> _Records from a data source_:
━━━━━━━━━━━━━━━━━━━━
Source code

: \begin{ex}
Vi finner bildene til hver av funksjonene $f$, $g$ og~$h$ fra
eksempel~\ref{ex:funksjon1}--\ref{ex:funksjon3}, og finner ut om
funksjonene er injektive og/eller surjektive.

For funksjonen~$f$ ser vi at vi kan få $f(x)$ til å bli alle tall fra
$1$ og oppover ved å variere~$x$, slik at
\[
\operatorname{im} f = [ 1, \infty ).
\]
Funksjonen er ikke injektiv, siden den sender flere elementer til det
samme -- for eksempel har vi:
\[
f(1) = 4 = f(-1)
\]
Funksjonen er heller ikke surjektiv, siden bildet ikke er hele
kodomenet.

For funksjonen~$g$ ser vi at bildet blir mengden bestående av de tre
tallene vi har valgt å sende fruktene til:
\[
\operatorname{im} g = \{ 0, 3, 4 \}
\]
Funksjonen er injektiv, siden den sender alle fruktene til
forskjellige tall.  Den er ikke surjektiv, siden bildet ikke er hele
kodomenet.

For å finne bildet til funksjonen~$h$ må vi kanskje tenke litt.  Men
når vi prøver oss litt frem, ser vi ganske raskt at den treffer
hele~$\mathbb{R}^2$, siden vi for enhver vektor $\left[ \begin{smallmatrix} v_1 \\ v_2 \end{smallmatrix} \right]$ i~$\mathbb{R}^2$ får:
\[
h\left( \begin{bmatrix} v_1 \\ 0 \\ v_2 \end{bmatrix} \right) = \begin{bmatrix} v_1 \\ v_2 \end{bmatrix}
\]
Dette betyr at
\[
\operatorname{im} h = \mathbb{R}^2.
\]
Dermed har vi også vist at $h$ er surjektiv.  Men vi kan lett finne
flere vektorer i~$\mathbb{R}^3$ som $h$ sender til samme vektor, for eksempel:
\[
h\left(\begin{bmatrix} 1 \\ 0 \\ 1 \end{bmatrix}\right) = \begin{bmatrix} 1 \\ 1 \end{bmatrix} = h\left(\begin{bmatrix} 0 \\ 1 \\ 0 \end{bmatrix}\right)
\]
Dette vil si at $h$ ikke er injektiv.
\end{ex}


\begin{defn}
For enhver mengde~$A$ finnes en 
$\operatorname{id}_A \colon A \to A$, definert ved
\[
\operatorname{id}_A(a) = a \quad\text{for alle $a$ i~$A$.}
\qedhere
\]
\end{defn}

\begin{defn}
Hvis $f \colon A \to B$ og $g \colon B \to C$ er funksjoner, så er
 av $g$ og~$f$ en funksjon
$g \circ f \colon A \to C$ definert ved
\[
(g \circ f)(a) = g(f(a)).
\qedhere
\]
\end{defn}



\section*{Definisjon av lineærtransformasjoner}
━━━━━━━━━━━━━━━━━━━━
What you return must be the lines above that run from the line with "1, \infty )." to the line with "For funksjonen~$g$ ser", inclusive, each copied exactly.

> _Task solution_:
\operatorname{im} f = [ 1, \infty ).
\]
Funksjonen er ikke injektiv, siden den sender flere elementer til det
samme -- for eksempel har vi:
\[
f(1) = 4 = f(-1)
\]
Funksjonen er heller ikke surjektiv, siden bildet ikke er hele
kodomenet.

For funksjonen~$g$ ser vi at bildet blir mengden bestående av de tre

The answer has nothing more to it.